I didn’t toss the bouquet at my wedding. By the time I tied the knot, pretty much all my close friends were already married. There were only a few single women at our wedding, and having been a single gal at many a wedding before, I refused to drag the single ladies out on the dance floor and torture them with the whole spectacle of diving for a bouquet. Tossing the bouquet just wasn’t for me. Traditional I am not. However, it is certainly a long-held wedding tradition, and for the first installment of our Wedding Encyclopedia posts, I thought I’d dig a little deeper into the history behind the tossing of the bouquet.
The tradition of tossing the bouquet is believed to have begun as far back as the 14th century in Western Europe. Believing that brides were lucky people, wedding guests were anxious to get close to the bride in hopes that her luck would rub off on them. In fact, they somehow thought that taking a piece of cloth or ribbon from her wedding dress would bring them some of the same luck. Groups of guests would chase around the bride trying to tear off pieces of her dress that they could take home with them thinking that having such a keepsake would surely bring them luck.

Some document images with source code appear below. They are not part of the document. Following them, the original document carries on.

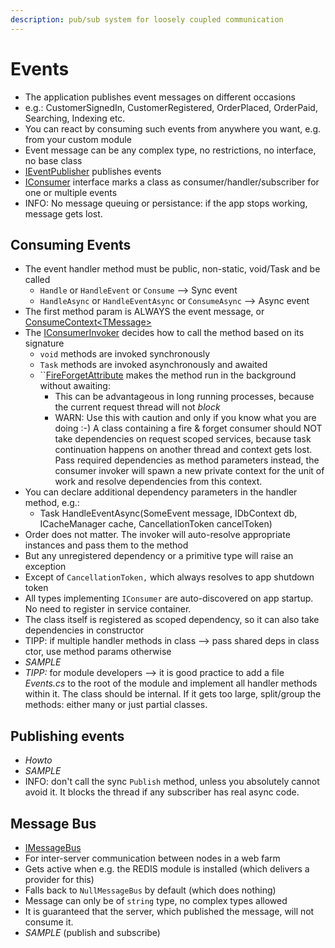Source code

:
```yaml
---
description: pub/sub system for loosely coupled communication
---
```


# Events

* The application publishes event messages on different occasions
* e.g.: CustomerSignedIn, CustomerRegistered, OrderPlaced, OrderPaid, Searching, Indexing etc.
* You can react by consuming such events from anywhere you want, e.g. from your custom module
* Event message can be any complex type, no restrictions, no interface, no base class
* [IEventPublisher](https://github.com/smartstore/Smartstore/blob/main/src/Smartstore/Events/IEventPublisher.cs) publishes events
* [IConsumer](https://github.com/smartstore/Smartstore/blob/main/src/Smartstore/Events/IConsumer.cs) interface marks a class as consumer/handler/subscriber for one or multiple events
* INFO: No message queuing or persistance: if the app stops working, message gets lost.

## Consuming Events

* The event handler method must be public, non-static, void/Task and be called
  * `Handle` or `HandleEvent` or `Consume` --> Sync event
  * `HandleAsync` or `HandleEventAsync` or `ConsumeAsync` --> Async event
* The first method param is ALWAYS the event message, or [ConsumeContext\<TMessage>](https://github.com/smartstore/Smartstore/blob/main/src/Smartstore/Events/ConsumeContext.cs)
* The [IConsumerInvoker](https://github.com/smartstore/Smartstore/blob/main/src/Smartstore/Events/IConsumerInvoker.cs) decides how to call the method based on its signature
  * `void` methods are invoked synchronously
  * `Task` methods are invoked asynchronously and awaited
  * ``[FireForgetAttribute](https://github.com/smartstore/Smartstore/blob/main/src/Smartstore/Events/FireForgetAttribute.cs) makes the method run in the background without awaiting:
    * This can be advantageous in long running processes, because the current request thread will not _block_
    * WARN: Use this with caution and only if you know what you are doing :-) A class containing a fire & forget consumer should NOT take dependencies on request scoped services, because task continuation happens on another thread and context gets lost. Pass required dependencies as method parameters instead, the consumer invoker will spawn a new private context for the unit of work and resolve dependencies from this context.
* You can declare additional dependency parameters in the handler method, e.g.:
  * Task HandleEventAsync(SomeEvent message, IDbContext db, ICacheManager cache, CancellationToken cancelToken)
* Order does not matter. The invoker will auto-resolve appropriate instances and pass them to the method
* But any unregistered dependency or a primitive type will raise an exception
* Except of `CancellationToken,` which always resolves to app shutdown token
* All types implementing `IConsumer` are auto-discovered on app startup. No need to register in service container.
* The class itself is registered as scoped dependency, so it can also take dependencies in constructor
* TIPP: if multiple handler methods in class --> pass shared deps in class ctor, use method params otherwise
* _SAMPLE_
* _TIPP:_ for module developers --> it is good practice to add a file _Events.cs_ to the root of the module and implement all handler methods within it. The class should be internal. If it gets too large, split/group the methods: either many or just partial classes.

## Publishing events

* _Howto_
* _SAMPLE_
* INFO: don't call the sync `Publish` method, unless you absolutely cannot avoid it. It blocks the thread if any subscriber has real async code.

## Message Bus

* [IMessageBus](https://github.com/smartstore/Smartstore/blob/main/src/Smartstore/Events/IMessageBus.cs)
* For inter-server communication between nodes in a web farm
* Gets active when e.g. the REDIS module is installed (which delivers a provider for this)
* Falls back to `NullMessageBus` by default (which does nothing)
* Message can only be of `string` type, no complex types allowed
* It is guaranteed that the server, which published the message, will not consume it.
* _SAMPLE_ (publish and subscribe)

Ummm… what?! Can you imagine your wedding guests tearing themselves off a piece of your wedding gown?!? No thank you.
Obviously, brides weren’t so keen on the idea of being chased around their wedding receptions and having their clothes destroyed, so in an attempt to save themselves (and their clothing), brides began tossing their bouquet into the crowd in an attempt to distract the guests. This gave the bride enough time to get away without harm. Like the brides clothing, the bouquet soon became a symbol of good fortune, and any unmarried woman who caught the bouquet was said to be the luckiest and hence, the next to marry.
So, what do you think? Are you planning to (or did you) toss the bouquet at your wedding? Or did you prefer to just have your guests rip off pieces of your gown?